------ Input data

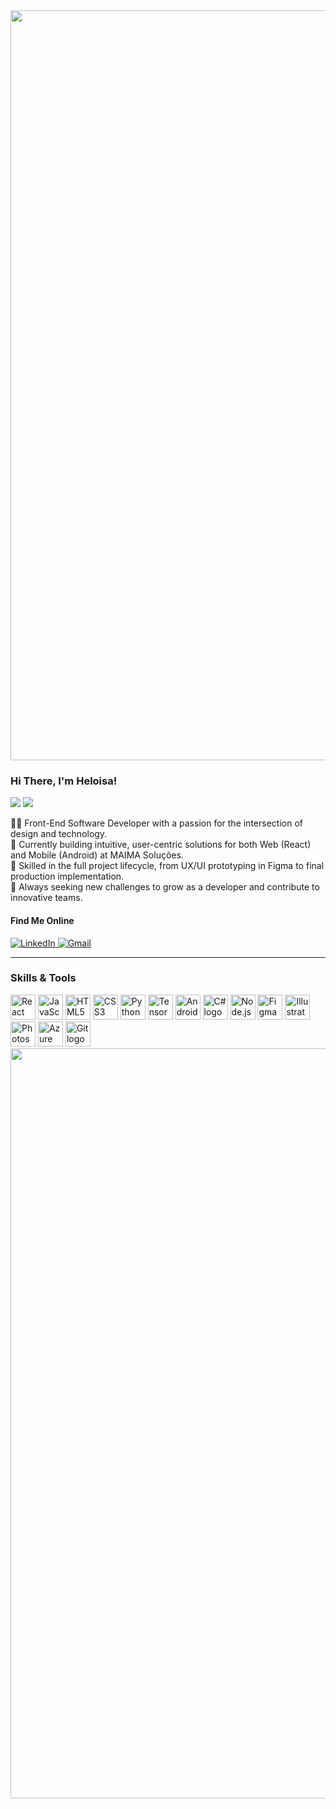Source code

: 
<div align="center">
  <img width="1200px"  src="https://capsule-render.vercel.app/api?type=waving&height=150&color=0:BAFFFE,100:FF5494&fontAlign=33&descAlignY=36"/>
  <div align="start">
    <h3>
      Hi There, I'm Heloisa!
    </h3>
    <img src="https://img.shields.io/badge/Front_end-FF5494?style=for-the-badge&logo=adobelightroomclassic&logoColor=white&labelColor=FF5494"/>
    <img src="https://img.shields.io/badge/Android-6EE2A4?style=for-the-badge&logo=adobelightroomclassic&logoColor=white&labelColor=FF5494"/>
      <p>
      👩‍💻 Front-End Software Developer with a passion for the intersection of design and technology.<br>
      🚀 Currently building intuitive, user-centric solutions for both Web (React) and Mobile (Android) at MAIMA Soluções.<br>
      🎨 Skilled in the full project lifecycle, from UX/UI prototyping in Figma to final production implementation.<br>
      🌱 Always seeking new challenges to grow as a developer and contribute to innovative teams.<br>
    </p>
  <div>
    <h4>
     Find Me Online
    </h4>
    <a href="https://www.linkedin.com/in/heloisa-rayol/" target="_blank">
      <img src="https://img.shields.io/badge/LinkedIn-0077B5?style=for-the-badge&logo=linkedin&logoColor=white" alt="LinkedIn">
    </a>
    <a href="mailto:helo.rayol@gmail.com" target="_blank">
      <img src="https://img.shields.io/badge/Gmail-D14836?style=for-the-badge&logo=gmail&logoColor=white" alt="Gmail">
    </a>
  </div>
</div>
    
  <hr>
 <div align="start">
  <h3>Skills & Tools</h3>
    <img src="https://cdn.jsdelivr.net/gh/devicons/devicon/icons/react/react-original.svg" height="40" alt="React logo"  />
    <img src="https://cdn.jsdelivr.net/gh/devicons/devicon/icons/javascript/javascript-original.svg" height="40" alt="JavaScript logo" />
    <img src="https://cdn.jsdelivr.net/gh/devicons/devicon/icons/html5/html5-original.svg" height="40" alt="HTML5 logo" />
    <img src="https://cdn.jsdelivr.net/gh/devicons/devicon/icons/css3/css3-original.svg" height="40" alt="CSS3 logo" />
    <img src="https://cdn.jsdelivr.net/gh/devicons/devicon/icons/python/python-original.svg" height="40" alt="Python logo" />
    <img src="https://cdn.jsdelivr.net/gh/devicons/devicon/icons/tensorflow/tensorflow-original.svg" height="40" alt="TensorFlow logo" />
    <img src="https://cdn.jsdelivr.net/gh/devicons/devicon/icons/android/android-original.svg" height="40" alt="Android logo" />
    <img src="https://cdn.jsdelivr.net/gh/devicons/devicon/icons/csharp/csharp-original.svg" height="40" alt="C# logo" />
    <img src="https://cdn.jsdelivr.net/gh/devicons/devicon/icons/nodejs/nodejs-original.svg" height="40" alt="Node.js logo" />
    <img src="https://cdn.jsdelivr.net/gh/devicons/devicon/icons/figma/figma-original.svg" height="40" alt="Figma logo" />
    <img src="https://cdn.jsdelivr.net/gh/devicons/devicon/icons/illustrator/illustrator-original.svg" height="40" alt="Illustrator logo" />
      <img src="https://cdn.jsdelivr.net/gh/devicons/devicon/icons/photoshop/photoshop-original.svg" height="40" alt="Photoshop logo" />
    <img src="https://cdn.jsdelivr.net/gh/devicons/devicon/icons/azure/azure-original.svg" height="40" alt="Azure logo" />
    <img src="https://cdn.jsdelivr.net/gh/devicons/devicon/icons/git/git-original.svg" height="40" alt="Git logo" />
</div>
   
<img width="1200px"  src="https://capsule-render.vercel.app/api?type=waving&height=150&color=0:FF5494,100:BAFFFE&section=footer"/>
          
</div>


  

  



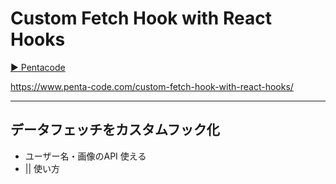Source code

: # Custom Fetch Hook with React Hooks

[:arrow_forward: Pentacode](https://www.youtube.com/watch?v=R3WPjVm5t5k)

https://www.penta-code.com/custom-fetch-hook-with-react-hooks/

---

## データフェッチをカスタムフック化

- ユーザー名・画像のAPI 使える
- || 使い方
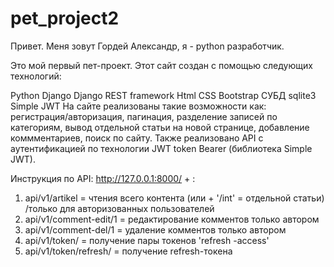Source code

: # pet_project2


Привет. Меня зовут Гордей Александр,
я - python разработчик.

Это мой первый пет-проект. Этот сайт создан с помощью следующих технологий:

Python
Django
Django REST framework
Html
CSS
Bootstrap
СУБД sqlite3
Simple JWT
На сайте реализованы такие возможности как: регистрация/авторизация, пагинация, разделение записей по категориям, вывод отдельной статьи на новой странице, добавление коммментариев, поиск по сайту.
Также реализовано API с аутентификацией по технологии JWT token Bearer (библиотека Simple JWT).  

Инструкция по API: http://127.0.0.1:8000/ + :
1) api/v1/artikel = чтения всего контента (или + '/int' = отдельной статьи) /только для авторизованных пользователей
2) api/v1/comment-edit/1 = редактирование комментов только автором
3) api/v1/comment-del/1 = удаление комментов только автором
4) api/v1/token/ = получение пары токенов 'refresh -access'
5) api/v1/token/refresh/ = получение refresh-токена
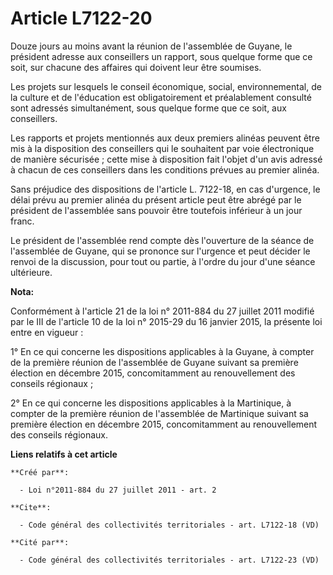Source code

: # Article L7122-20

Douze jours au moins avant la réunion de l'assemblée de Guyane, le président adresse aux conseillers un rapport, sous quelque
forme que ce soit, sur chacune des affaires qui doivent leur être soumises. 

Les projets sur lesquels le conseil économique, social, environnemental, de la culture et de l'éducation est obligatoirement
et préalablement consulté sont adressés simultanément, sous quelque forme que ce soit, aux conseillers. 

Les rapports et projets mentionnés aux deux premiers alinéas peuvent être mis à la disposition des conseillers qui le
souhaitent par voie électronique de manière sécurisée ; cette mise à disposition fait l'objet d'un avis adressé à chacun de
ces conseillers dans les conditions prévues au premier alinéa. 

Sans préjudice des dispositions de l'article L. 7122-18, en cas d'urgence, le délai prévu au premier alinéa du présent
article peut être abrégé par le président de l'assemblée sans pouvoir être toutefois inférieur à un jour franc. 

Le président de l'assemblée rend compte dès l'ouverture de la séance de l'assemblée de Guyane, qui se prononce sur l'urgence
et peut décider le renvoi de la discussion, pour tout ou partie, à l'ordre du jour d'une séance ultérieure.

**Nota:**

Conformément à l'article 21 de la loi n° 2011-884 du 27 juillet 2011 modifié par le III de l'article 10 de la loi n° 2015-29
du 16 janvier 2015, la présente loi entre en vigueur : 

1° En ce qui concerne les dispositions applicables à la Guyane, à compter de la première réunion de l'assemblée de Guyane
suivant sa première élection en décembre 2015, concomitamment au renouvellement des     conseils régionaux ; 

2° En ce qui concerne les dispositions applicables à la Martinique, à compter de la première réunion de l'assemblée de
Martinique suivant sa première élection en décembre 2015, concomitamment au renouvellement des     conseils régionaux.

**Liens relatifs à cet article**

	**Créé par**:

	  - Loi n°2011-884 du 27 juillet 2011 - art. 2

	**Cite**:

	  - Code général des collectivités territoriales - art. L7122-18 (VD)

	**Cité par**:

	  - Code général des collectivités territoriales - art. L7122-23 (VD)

------------

#### [Work task]
Give back the listing exactly, without a single picture.

#### [Exercise response]
Source code

: 
<div align="center">
  <img width="1200px"  src="https://capsule-render.vercel.app/api?type=waving&height=150&color=0:BAFFFE,100:FF5494&fontAlign=33&descAlignY=36"/>
  <div align="start">
    <h3>
      Hi There, I'm Heloisa!
    </h3>
    <img src="https://img.shields.io/badge/Front_end-FF5494?style=for-the-badge&logo=adobelightroomclassic&logoColor=white&labelColor=FF5494"/>
    <img src="https://img.shields.io/badge/Android-6EE2A4?style=for-the-badge&logo=adobelightroomclassic&logoColor=white&labelColor=FF5494"/>
      <p>
      👩‍💻 Front-End Software Developer with a passion for the intersection of design and technology.<br>
      🚀 Currently building intuitive, user-centric solutions for both Web (React) and Mobile (Android) at MAIMA Soluções.<br>
      🎨 Skilled in the full project lifecycle, from UX/UI prototyping in Figma to final production implementation.<br>
      🌱 Always seeking new challenges to grow as a developer and contribute to innovative teams.<br>
    </p>
  <div>
    <h4>
     Find Me Online
    </h4>
    <a href="https://www.linkedin.com/in/heloisa-rayol/" target="_blank">
      <img src="https://img.shields.io/badge/LinkedIn-0077B5?style=for-the-badge&logo=linkedin&logoColor=white" alt="LinkedIn">
    </a>
    <a href="mailto:helo.rayol@gmail.com" target="_blank">
      <img src="https://img.shields.io/badge/Gmail-D14836?style=for-the-badge&logo=gmail&logoColor=white" alt="Gmail">
    </a>
  </div>
</div>
    
  <hr>
 <div align="start">
  <h3>Skills & Tools</h3>
    <img src="https://cdn.jsdelivr.net/gh/devicons/devicon/icons/react/react-original.svg" height="40" alt="React logo"  />
    <img src="https://cdn.jsdelivr.net/gh/devicons/devicon/icons/javascript/javascript-original.svg" height="40" alt="JavaScript logo" />
    <img src="https://cdn.jsdelivr.net/gh/devicons/devicon/icons/html5/html5-original.svg" height="40" alt="HTML5 logo" />
    <img src="https://cdn.jsdelivr.net/gh/devicons/devicon/icons/css3/css3-original.svg" height="40" alt="CSS3 logo" />
    <img src="https://cdn.jsdelivr.net/gh/devicons/devicon/icons/python/python-original.svg" height="40" alt="Python logo" />
    <img src="https://cdn.jsdelivr.net/gh/devicons/devicon/icons/tensorflow/tensorflow-original.svg" height="40" alt="TensorFlow logo" />
    <img src="https://cdn.jsdelivr.net/gh/devicons/devicon/icons/android/android-original.svg" height="40" alt="Android logo" />
    <img src="https://cdn.jsdelivr.net/gh/devicons/devicon/icons/csharp/csharp-original.svg" height="40" alt="C# logo" />
    <img src="https://cdn.jsdelivr.net/gh/devicons/devicon/icons/nodejs/nodejs-original.svg" height="40" alt="Node.js logo" />
    <img src="https://cdn.jsdelivr.net/gh/devicons/devicon/icons/figma/figma-original.svg" height="40" alt="Figma logo" />
    <img src="https://cdn.jsdelivr.net/gh/devicons/devicon/icons/illustrator/illustrator-original.svg" height="40" alt="Illustrator logo" />
      <img src="https://cdn.jsdelivr.net/gh/devicons/devicon/icons/photoshop/photoshop-original.svg" height="40" alt="Photoshop logo" />
    <img src="https://cdn.jsdelivr.net/gh/devicons/devicon/icons/azure/azure-original.svg" height="40" alt="Azure logo" />
    <img src="https://cdn.jsdelivr.net/gh/devicons/devicon/icons/git/git-original.svg" height="40" alt="Git logo" />
</div>
   
<img width="1200px"  src="https://capsule-render.vercel.app/api?type=waving&height=150&color=0:FF5494,100:BAFFFE&section=footer"/>
          
</div>


  

  



Source code

: # Custom Fetch Hook with React Hooks

[:arrow_forward: Pentacode](https://www.youtube.com/watch?v=R3WPjVm5t5k)

https://www.penta-code.com/custom-fetch-hook-with-react-hooks/

---

## データフェッチをカスタムフック化

- ユーザー名・画像のAPI 使える
- || 使い方
Source code

: # pet_project2


Привет. Меня зовут Гордей Александр,
я - python разработчик.

Это мой первый пет-проект. Этот сайт создан с помощью следующих технологий:

Python
Django
Django REST framework
Html
CSS
Bootstrap
СУБД sqlite3
Simple JWT
На сайте реализованы такие возможности как: регистрация/авторизация, пагинация, разделение записей по категориям, вывод отдельной статьи на новой странице, добавление коммментариев, поиск по сайту.
Также реализовано API с аутентификацией по технологии JWT token Bearer (библиотека Simple JWT).  

Инструкция по API: http://127.0.0.1:8000/ + :
1) api/v1/artikel = чтения всего контента (или + '/int' = отдельной статьи) /только для авторизованных пользователей
2) api/v1/comment-edit/1 = редактирование комментов только автором
3) api/v1/comment-del/1 = удаление комментов только автором
4) api/v1/token/ = получение пары токенов 'refresh -access'
5) api/v1/token/refresh/ = получение refresh-токена
Source code

: # Article L7122-20

Douze jours au moins avant la réunion de l'assemblée de Guyane, le président adresse aux conseillers un rapport, sous quelque
forme que ce soit, sur chacune des affaires qui doivent leur être soumises. 

Les projets sur lesquels le conseil économique, social, environnemental, de la culture et de l'éducation est obligatoirement
et préalablement consulté sont adressés simultanément, sous quelque forme que ce soit, aux conseillers. 

Les rapports et projets mentionnés aux deux premiers alinéas peuvent être mis à la disposition des conseillers qui le
souhaitent par voie électronique de manière sécurisée ; cette mise à disposition fait l'objet d'un avis adressé à chacun de
ces conseillers dans les conditions prévues au premier alinéa. 

Sans préjudice des dispositions de l'article L. 7122-18, en cas d'urgence, le délai prévu au premier alinéa du présent
article peut être abrégé par le président de l'assemblée sans pouvoir être toutefois inférieur à un jour franc. 

Le président de l'assemblée rend compte dès l'ouverture de la séance de l'assemblée de Guyane, qui se prononce sur l'urgence
et peut décider le renvoi de la discussion, pour tout ou partie, à l'ordre du jour d'une séance ultérieure.

**Nota:**

Conformément à l'article 21 de la loi n° 2011-884 du 27 juillet 2011 modifié par le III de l'article 10 de la loi n° 2015-29
du 16 janvier 2015, la présente loi entre en vigueur : 

1° En ce qui concerne les dispositions applicables à la Guyane, à compter de la première réunion de l'assemblée de Guyane
suivant sa première élection en décembre 2015, concomitamment au renouvellement des     conseils régionaux ; 

2° En ce qui concerne les dispositions applicables à la Martinique, à compter de la première réunion de l'assemblée de
Martinique suivant sa première élection en décembre 2015, concomitamment au renouvellement des     conseils régionaux.

**Liens relatifs à cet article**

	**Créé par**:

	  - Loi n°2011-884 du 27 juillet 2011 - art. 2

	**Cite**:

	  - Code général des collectivités territoriales - art. L7122-18 (VD)

	**Cité par**:

	  - Code général des collectivités territoriales - art. L7122-23 (VD)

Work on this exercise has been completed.